Kisah Kegagalan Seseorang Karena Curang
Calon Sang Ulama
yang Gagal
(Cerita hanya fiktif)
Karya dari Ria Dyan Rahayu
Maulana panggilannya, ia
anak SMA yang rajin beribadah dan belajarnya. Ia tak pernah lupa melaksanakan
kewajibannya terhadap Allah swt. Ia seorang remaja yang sangat sopan terhadap
orang yang lebih tua darinya, ia juga sangat supel dan lembut. Hingga ia dijuluki anak paling alim di kelasnya. Ia
bagaikan idola para wanita, karena tutur katanya yang halus dan sopan. Ia juga
menghormati seorang wanita.
Dua tahun berlalu, ia telah
beranjak dewasa, hal itu ditandai dengan bertambahnya usia. 18 tahun,
menurutnya ialah angka yang sangat besar. Setiap bertambahnya usia, ia selalu
bersyukur atas nikmat dan karunia yang telah Allah swt. berikan kepadanya. Setelah
bertambahnya usia, ia mulai matang menata kehidupan di masa depannya. Segala
macam telah ia rencanakan. Ia telah menggenggam sebuah impian dalam
kehidupannya.
Semakin dewasa, ia sangat
berpegang teguh atas prinsipnya. Keteguhannya telah mengiringinya menjadi laki
- laki yang berwibawa. Sejak saat itu, ia ingin menggapai impiannya. Ia sangat
ingin menjadi seorang ulama besar di Mesir.

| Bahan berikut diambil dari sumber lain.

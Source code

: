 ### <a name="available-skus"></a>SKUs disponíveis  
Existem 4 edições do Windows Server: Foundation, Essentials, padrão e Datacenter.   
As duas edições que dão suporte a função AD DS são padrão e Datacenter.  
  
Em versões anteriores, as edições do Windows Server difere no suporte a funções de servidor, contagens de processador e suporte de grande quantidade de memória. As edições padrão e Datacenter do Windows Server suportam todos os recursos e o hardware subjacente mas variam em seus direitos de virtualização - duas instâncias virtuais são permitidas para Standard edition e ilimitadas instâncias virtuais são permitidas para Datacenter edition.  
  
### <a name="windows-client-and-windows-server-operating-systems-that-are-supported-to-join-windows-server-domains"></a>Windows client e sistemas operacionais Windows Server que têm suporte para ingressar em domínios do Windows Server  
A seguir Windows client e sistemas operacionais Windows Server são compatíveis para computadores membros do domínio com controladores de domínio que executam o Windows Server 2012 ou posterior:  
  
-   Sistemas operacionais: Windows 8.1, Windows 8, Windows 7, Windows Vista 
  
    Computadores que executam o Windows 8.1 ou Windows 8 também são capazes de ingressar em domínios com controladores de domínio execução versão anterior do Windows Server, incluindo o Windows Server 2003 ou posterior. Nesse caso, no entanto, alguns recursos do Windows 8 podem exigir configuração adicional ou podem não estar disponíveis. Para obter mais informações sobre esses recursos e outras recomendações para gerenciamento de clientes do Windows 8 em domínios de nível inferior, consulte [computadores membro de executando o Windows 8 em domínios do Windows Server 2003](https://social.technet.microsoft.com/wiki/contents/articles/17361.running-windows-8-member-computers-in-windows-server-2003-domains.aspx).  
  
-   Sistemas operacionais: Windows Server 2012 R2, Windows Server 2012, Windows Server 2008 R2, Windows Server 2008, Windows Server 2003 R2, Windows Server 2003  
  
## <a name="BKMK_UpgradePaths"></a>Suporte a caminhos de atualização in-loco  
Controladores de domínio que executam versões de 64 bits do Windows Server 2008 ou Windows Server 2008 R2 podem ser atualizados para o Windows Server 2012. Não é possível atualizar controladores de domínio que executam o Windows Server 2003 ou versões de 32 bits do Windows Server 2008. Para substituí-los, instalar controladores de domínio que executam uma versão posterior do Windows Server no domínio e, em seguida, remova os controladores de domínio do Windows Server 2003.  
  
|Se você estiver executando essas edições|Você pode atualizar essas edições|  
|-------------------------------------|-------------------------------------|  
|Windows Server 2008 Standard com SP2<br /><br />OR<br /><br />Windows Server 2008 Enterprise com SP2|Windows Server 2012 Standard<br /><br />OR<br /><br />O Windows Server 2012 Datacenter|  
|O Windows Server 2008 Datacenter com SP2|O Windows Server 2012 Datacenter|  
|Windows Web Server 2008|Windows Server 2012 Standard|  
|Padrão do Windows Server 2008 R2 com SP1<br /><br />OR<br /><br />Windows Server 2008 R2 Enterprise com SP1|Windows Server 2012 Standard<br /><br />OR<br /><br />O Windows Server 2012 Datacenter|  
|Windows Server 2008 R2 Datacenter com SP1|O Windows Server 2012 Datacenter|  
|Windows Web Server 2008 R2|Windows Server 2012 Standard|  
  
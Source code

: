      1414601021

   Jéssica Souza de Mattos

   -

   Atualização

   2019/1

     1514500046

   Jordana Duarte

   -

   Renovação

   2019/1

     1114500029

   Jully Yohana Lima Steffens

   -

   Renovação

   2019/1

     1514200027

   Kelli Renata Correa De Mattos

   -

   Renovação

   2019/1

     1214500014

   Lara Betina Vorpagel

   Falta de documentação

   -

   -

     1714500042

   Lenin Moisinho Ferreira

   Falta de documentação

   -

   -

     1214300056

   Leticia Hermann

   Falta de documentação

Detik telah berganti menit.
Menit telah berganti jam. Jam telah berganti hari. Seiring hari, ia selalu giat
belajar dan disiplin waktu yang keras. H -20 menuju Ujian yang paling ditunggu -
tunggu di seluruh Indonesia. Baginya waktu merupakan satu hal kecil yang sangat
penting bagi kehidupannya. Tiap detik pun baginya sangat berarti. Niat
belajarnya semakin besar seakan melawan setiap langkahnya. Derap langkahnya
semakin bergejolak untuk satu impiannya.
Namun, seminggu kemudian. Rencana
yang telah ia rancang seakan - akan telah musnah. Perlahan - lahan, prinsip
yang telah ia buat runtuh seketika. Kepribadiannya berubah. Tidak seperti
Maulana yang dikenal banyak orang akan kepribadiannya yang bagus. Hal itu
membuat Ibunya begitu khawatir terhadap dirinya.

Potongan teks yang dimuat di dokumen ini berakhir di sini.